For a chilling moment, Jack Li realized his gait matched theirs—the same hollow stare, same mechanical steps. Are these people failed escapees? Souls who walked this road before collapsing? 

By midday, fever burned through him. The cauterized wound radiated heat—infection setting in. Each step blurred into the next, eyelids leaden. 

Not here. Not yet.

Half an hour later, he collapsed against a rusted taxi. Gasping, he squinted at the endless road ahead. So close to answers…

Then he noticed her. 

The woman in the driver's seat blinked. 

Alive.

"Native…?" Jack Li rasped, comparing the hard ground to the taxi's cracked leather seats. If death came, better to meet it comfortably. 

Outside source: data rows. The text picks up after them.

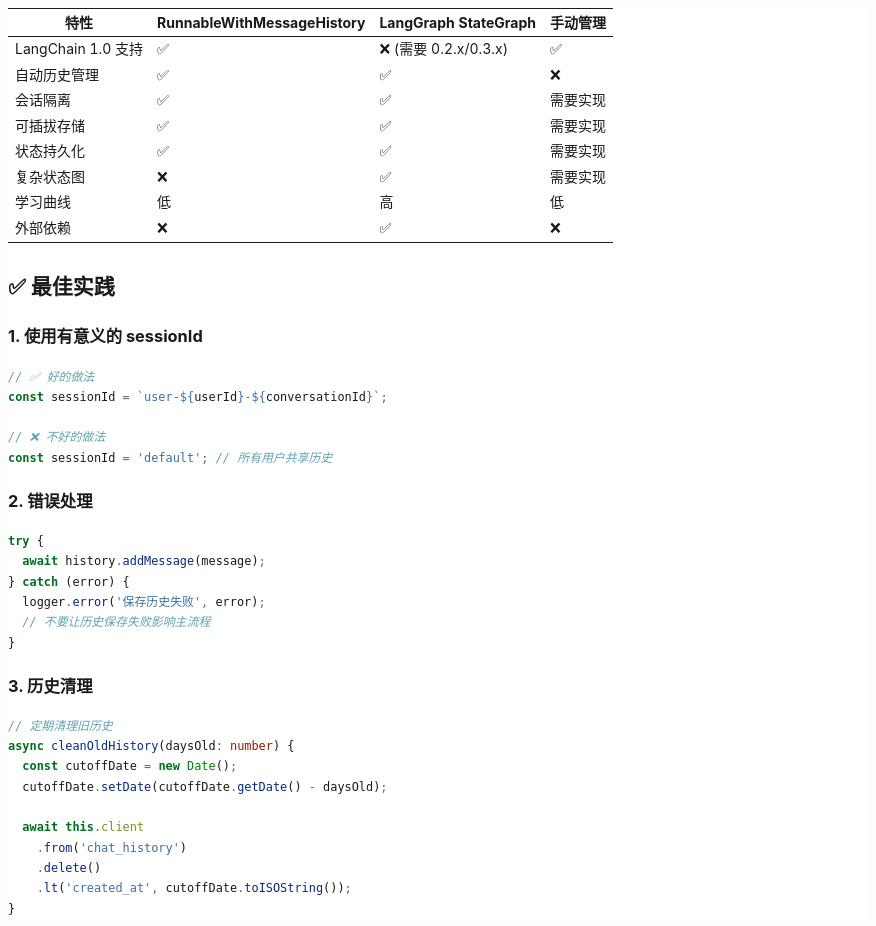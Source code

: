 | 特性 | RunnableWithMessageHistory | LangGraph StateGraph | 手动管理 |
|------|---------------------------|---------------------|---------|
| LangChain 1.0 支持 | ✅ | ❌ (需要 0.2.x/0.3.x) | ✅ |
| 自动历史管理 | ✅ | ✅ | ❌ |
| 会话隔离 | ✅ | ✅ | 需要实现 |
| 可插拔存储 | ✅ | ✅ | 需要实现 |
| 状态持久化 | ✅ | ✅ | 需要实现 |
| 复杂状态图 | ❌ | ✅ | 需要实现 |
| 学习曲线 | 低 | 高 | 低 |
| 外部依赖 | ❌ | ✅ | ❌ |

## ✅ 最佳实践

### 1. 使用有意义的 sessionId

```typescript
// ✅ 好的做法
const sessionId = `user-${userId}-${conversationId}`;

// ❌ 不好的做法
const sessionId = 'default'; // 所有用户共享历史
```

### 2. 错误处理

```typescript
try {
  await history.addMessage(message);
} catch (error) {
  logger.error('保存历史失败', error);
  // 不要让历史保存失败影响主流程
}
```

### 3. 历史清理

```typescript
// 定期清理旧历史
async cleanOldHistory(daysOld: number) {
  const cutoffDate = new Date();
  cutoffDate.setDate(cutoffDate.getDate() - daysOld);

  await this.client
    .from('chat_history')
    .delete()
    .lt('created_at', cutoffDate.toISOString());
}
```
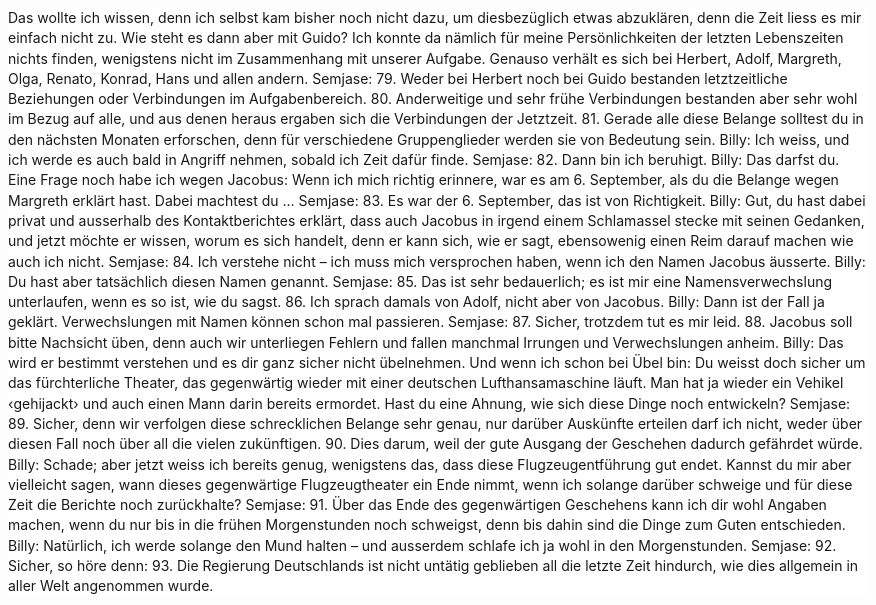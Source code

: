 Das wollte ich wissen, denn ich selbst kam bisher noch nicht dazu, um diesbezüglich etwas abzuklären, denn die Zeit liess es mir einfach nicht zu. Wie steht es dann aber mit Guido? Ich konnte da nämlich für meine Persönlichkeiten der letzten Lebenszeiten nichts finden, wenigstens nicht im Zusammenhang mit unserer Aufgabe. Genauso verhält es sich bei Herbert, Adolf, Margreth, Olga, Renato, Konrad, Hans und allen andern.
Semjase:
79. Weder bei Herbert noch bei Guido bestanden letztzeitliche Beziehungen oder Verbindungen im Aufgabenbereich.
80. Anderweitige und sehr frühe Verbindungen bestanden aber sehr wohl im Bezug auf alle, und aus denen heraus ergaben sich die Verbindungen der Jetztzeit.
81. Gerade alle diese Belange solltest du in den nächsten Monaten erforschen, denn für verschiedene Gruppenglieder werden sie von Bedeutung sein.
Billy:
Ich weiss, und ich werde es auch bald in Angriff nehmen, sobald ich Zeit dafür finde.
Semjase:
82. Dann bin ich beruhigt.
Billy:
Das darfst du. Eine Frage noch habe ich wegen Jacobus: Wenn ich mich richtig erinnere, war es am 6. September, als du die Belange wegen Margreth erklärt hast. Dabei machtest du …
Semjase:
83. Es war der 6. September, das ist von Richtigkeit.
Billy:
Gut, du hast dabei privat und ausserhalb des Kontaktberichtes erklärt, dass auch Jacobus in irgend einem Schlamassel stecke mit seinen Gedanken, und jetzt möchte er wissen, worum es sich handelt, denn er kann sich, wie er sagt, ebensowenig einen Reim darauf machen wie auch ich nicht.
Semjase:
84. Ich verstehe nicht – ich muss mich versprochen haben, wenn ich den Namen Jacobus äusserte.
Billy:
Du hast aber tatsächlich diesen Namen genannt.
Semjase:
85. Das ist sehr bedauerlich; es ist mir eine Namensverwechslung unterlaufen, wenn es so ist, wie du sagst.
86. Ich sprach damals von Adolf, nicht aber von Jacobus.
Billy:
Dann ist der Fall ja geklärt. Verwechslungen mit Namen können schon mal passieren.
Semjase:
87. Sicher, trotzdem tut es mir leid.
88. Jacobus soll bitte Nachsicht üben, denn auch wir unterliegen Fehlern und fallen manchmal Irrungen und Verwechslungen anheim.
Billy:
Das wird er bestimmt verstehen und es dir ganz sicher nicht übelnehmen. Und wenn ich schon bei Übel bin: Du weisst doch sicher um das fürchterliche Theater, das gegenwärtig wieder mit einer deutschen Lufthansamaschine läuft. Man hat ja wieder ein Vehikel ‹gehijackt› und auch einen Mann darin bereits ermordet. Hast du eine Ahnung, wie sich diese Dinge noch entwickeln?
Semjase:
89. Sicher, denn wir verfolgen diese schrecklichen Belange sehr genau, nur darüber Auskünfte erteilen darf ich nicht, weder über diesen Fall noch über all die vielen zukünftigen.
90. Dies darum, weil der gute Ausgang der Geschehen dadurch gefährdet würde.
Billy:
Schade; aber jetzt weiss ich bereits genug, wenigstens das, dass diese Flugzeugentführung gut endet. Kannst du mir aber vielleicht sagen, wann dieses gegenwärtige Flugzeugtheater ein Ende nimmt, wenn ich solange darüber schweige und für diese Zeit die Berichte noch zurückhalte?
Semjase:
91. Über das Ende des gegenwärtigen Geschehens kann ich dir wohl Angaben machen, wenn du nur bis in die frühen Morgenstunden noch schweigst, denn bis dahin sind die Dinge zum Guten entschieden.
Billy:
Natürlich, ich werde solange den Mund halten – und ausserdem schlafe ich ja wohl in den Morgenstunden.
Semjase:
92. Sicher, so höre denn:
93. Die Regierung Deutschlands ist nicht untätig geblieben all die letzte Zeit hindurch, wie dies allgemein in aller Welt angenommen wurde.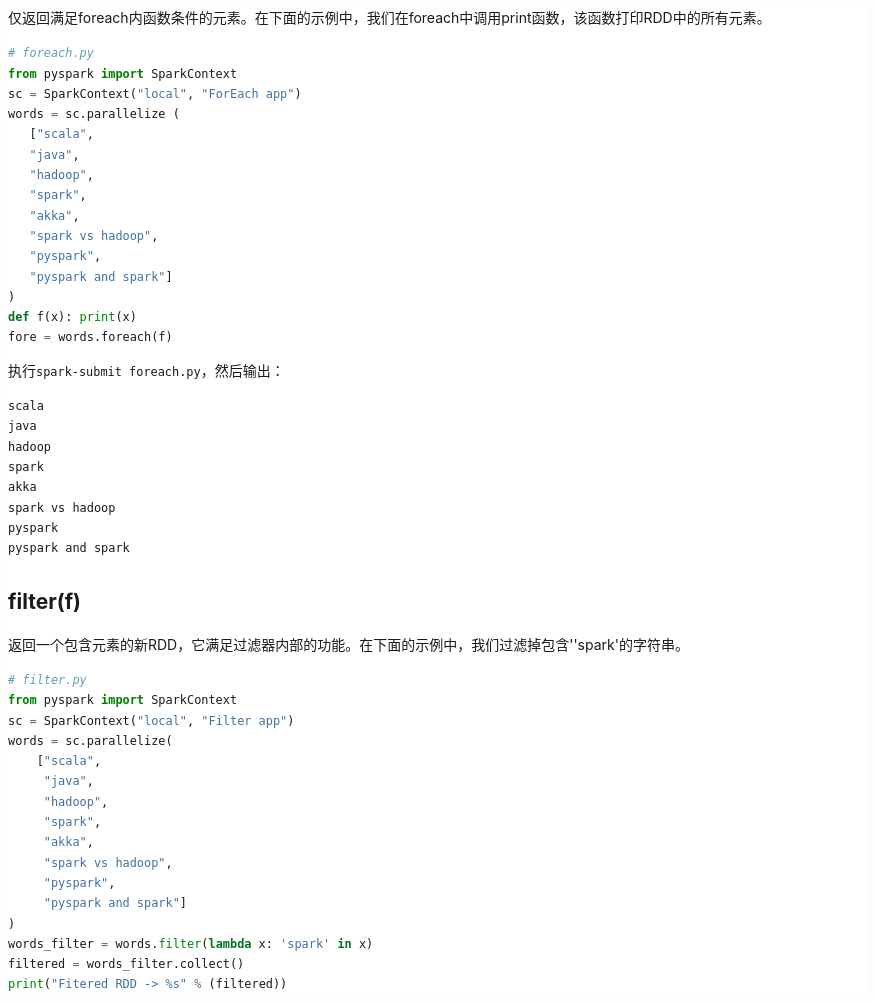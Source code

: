 仅返回满足foreach内函数条件的元素。在下面的示例中，我们在foreach中调用print函数，该函数打印RDD中的所有元素。

```python
# foreach.py
from pyspark import SparkContext
sc = SparkContext("local", "ForEach app")
words = sc.parallelize (
   ["scala", 
   "java", 
   "hadoop", 
   "spark", 
   "akka",
   "spark vs hadoop", 
   "pyspark",
   "pyspark and spark"]
)
def f(x): print(x)
fore = words.foreach(f)
```

执行`spark-submit foreach.py`，然后输出：

```undefined
scala
java
hadoop
spark
akka
spark vs hadoop
pyspark
pyspark and spark
```

## filter(f)

返回一个包含元素的新RDD，它满足过滤器内部的功能。在下面的示例中，我们过滤掉包含''spark'的字符串。

```python
# filter.py
from pyspark import SparkContext
sc = SparkContext("local", "Filter app")
words = sc.parallelize(
    ["scala",
     "java",
     "hadoop",
     "spark",
     "akka",
     "spark vs hadoop",
     "pyspark",
     "pyspark and spark"]
)
words_filter = words.filter(lambda x: 'spark' in x)
filtered = words_filter.collect()
print("Fitered RDD -> %s" % (filtered))
```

He slumped into the passenger side. The car smelled faintly of jasmine—a stark contrast to the city's rot. 

"Never thought a car seat would feel like heaven…" 

"Destination?" The woman spoke flatly, fingers drumming the steering wheel. 

Jack Li barked a laugh. "Where? The edge of this godforsaken place?" 

Humming a half-remembered tune—*Drive to the city limits, roll down the windows, trade speed for relief*—he slapped his thigh rhythmically. 

"The edge?" The woman tilted her head. "You'll need to navigate." 

She jammed the key into the ignition. On the fifth try, the engine coughed to life. 

Jack Li stared. Her cheeks held color, her movements purposeful. No native's emptiness. "You're… a driver here?" 

"Jokes won't pay the fare." She shifted gears smoothly. "Seatbelt." 

He fumbled with the frayed strap, its buckle rusted shut. "You realize this place isn't normal, right?" 

She glanced at the fractured skyline. "Overcast. Unusual for this season." 

*Delusional clarity.* Newly turned native, perhaps. 

"Name?" Jack Li gestured at the taxi license displayed beside him. 

Driver: Billy 

The cab lurched forward, carrying them toward mysteries even the Zodiacs feared.